Тошная, ей-богу, философия. Смертники всякие, камикадзе — да разве это по нашей части? Культ смерти в истории России никогда не находил последователей. Мне довелось повоевать, и я знаю: если в бою кому-то из моих боевых друзей и приходилось отдавать жизнь, так только потому, что для каждого из нас было нечто еще более ужасное, чем смерть. Это жизнь с сознанием, что ты предал своих товарищей.

Среди русских людей во все века считалось, что струсить — это покрыть себя позором. «Жизнь положи за други своя» — говорили воины Суворова, Кутузова, и не случайно имена этих великих полководцев были упомянуты в обращении Советского правительства к народу в трудные для Отечества дни сорок первого года.

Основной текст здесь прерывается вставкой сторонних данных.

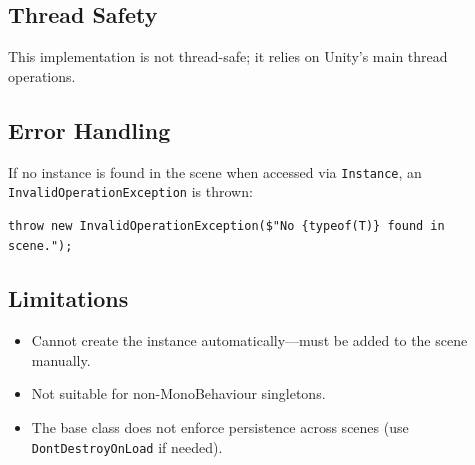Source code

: \subsection{Thread Safety}
This implementation is not thread-safe; it relies on Unity’s main thread operations.

\subsection{Error Handling}
If no instance is found in the scene when accessed via \texttt{Instance}, an \texttt{InvalidOperationException} is thrown:
\begin{verbatim}
throw new InvalidOperationException($"No {typeof(T)} found in scene.");
\end{verbatim}

\subsection{Limitations}
\begin{itemize}
    \item Cannot create the instance automatically—must be added to the scene manually.
    \item Not suitable for non-MonoBehaviour singletons.
    \item The base class does not enforce persistence across scenes (use \texttt{DontDestroyOnLoad} if needed).
\end{itemize}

В боевой обстановке минувшей войны как на земле, так и в воздухе нередко складывались ситуации, когда люди шли на помощь друг другу, не щадя своей жизни. На то, как говорится, и война. А нам, истребителям, у которых даже тактической основой являлась боевая пара — ведущий да ведомый, — особенно важны были такие профессиональные элементы подготовки, как слетанность, взаимопонимание в воздухе, постоянная готовность защитить, прикрыть в бою своего товарища. Без этого боевую пару и представить-то не могу.

Но как же со страхом? Или действительно русские к жизни своей не привязаны?

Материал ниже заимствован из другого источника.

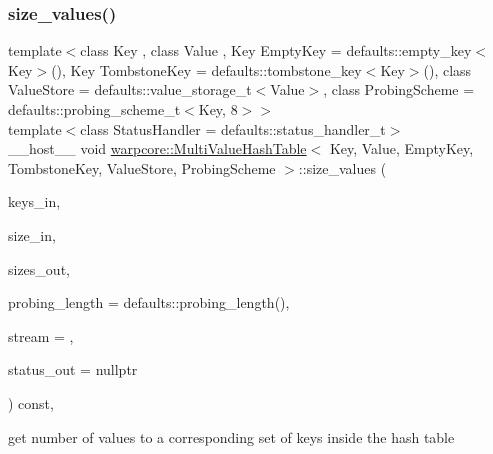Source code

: \subsubsection{\texorpdfstring{size\+\_\+values()}{size\_values()}\hspace{0.1cm}{\footnotesize\ttfamily [2/3]}}
{\footnotesize\ttfamily template$<$class Key , class Value , Key Empty\+Key = defaults\+::empty\+\_\+key$<$\+Key$>$(), Key Tombstone\+Key = defaults\+::tombstone\+\_\+key$<$\+Key$>$(), class Value\+Store  = defaults\+::value\+\_\+storage\+\_\+t$<$\+Value$>$, class Probing\+Scheme  = defaults\+::probing\+\_\+scheme\+\_\+t$<$\+Key, 8$>$$>$ \\
template$<$class Status\+Handler  = defaults\+::status\+\_\+handler\+\_\+t$>$ \\
\+\_\+\+\_\+host\+\_\+\+\_\+ void \hyperlink{classwarpcore_1_1MultiValueHashTable}{warpcore\+::\+Multi\+Value\+Hash\+Table}$<$ Key, Value, Empty\+Key, Tombstone\+Key, Value\+Store, Probing\+Scheme $>$\+::size\+\_\+values (\begin{DoxyParamCaption}\item[{key\+\_\+type $\ast$}]{keys\+\_\+in,  }\item[{index\+\_\+type}]{size\+\_\+in,  }\item[{index\+\_\+type $\ast$}]{sizes\+\_\+out,  }\item[{index\+\_\+type}]{probing\+\_\+length = {\ttfamily defaults\+:\+:probing\+\_\+length()},  }\item[{cuda\+Stream\+\_\+t}]{stream = {},  }\item[{typename Status\+Handler\+::base\+\_\+type $\ast$}]{status\+\_\+out = {\ttfamily nullptr} }\end{DoxyParamCaption}) const\hspace{0.3cm}{\ttfamily [inline]}, {\ttfamily [noexcept]}}



get number of values to a corresponding set of keys inside the hash table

Страх, инстинкт сохранения жизни бессильны, когда человек свято верует в дело, за которое он борется, когда инстинкту самосохранения противостоит убежденность и сознательность, страху — мужество его преодоления. Переступить через естественное чувство самосохранения, жажду выжить, уцелеть — с этого, на мой взгляд, и начинается героизм отдельного человека, столь необходимый для нравственной энергии всего общества.

Не всякий мог найти в себе такие силы — преодолеть себя. Помню, под Воронежем один молодой, еще не обстрелянный и не обожженный порохом пилот в сложной ситуации воздушной схватки оставил группу товарищей. После боя его спросили, в чем дело. Повод был — на самолете якобы отказали пушки. Проверили. Действительно, оружие оказалось неисправным. Но по законам военного времени разве имел летчик право бросать поле боя, на котором гибли его товарищи?.. Истребители, как правило, держались всегда до конца и даже на горящих машинах били врага, а уж если выходили из боя, то все вместе.

Дело давнее. Я не хочу называть имя того летчика, тем более что он осознал случившееся — глубоко переживал свою вину перед товарищами. Да и они простили ему: в боях молодой пилот вскоре вернул к себе доброе отношение и доверие.

А вот то, что произошло у нас на Никопольском плацдарме — случай хотя и единственный, — запомнилось всем и надолго.

Был в одном полку летчик по фамилии Халугин. Пилот как пилот — летал неплохо. Ну да мало ли у нас опытных да умелых-то бойцов было. И все же однополчан Халугина удивляло его везение в воздушных боях. Такая порой карусель раскрутится, что не знаешь, как вернулись, — кто, как говорится, на честном слове, кто с одним крылом, а машина Халугина всегда целехонька и невредима. За все кубанское сражение — ни одной пробоины. «Везучий!» — говорили летчики. Про себя же многие недолюбливали его: самонадеянный такой был, с гонорком. Смущало еще одно обстоятельство: многие ведущие, летавшие с Халугиным на задания, погибали в боях, а он — хоть бы что.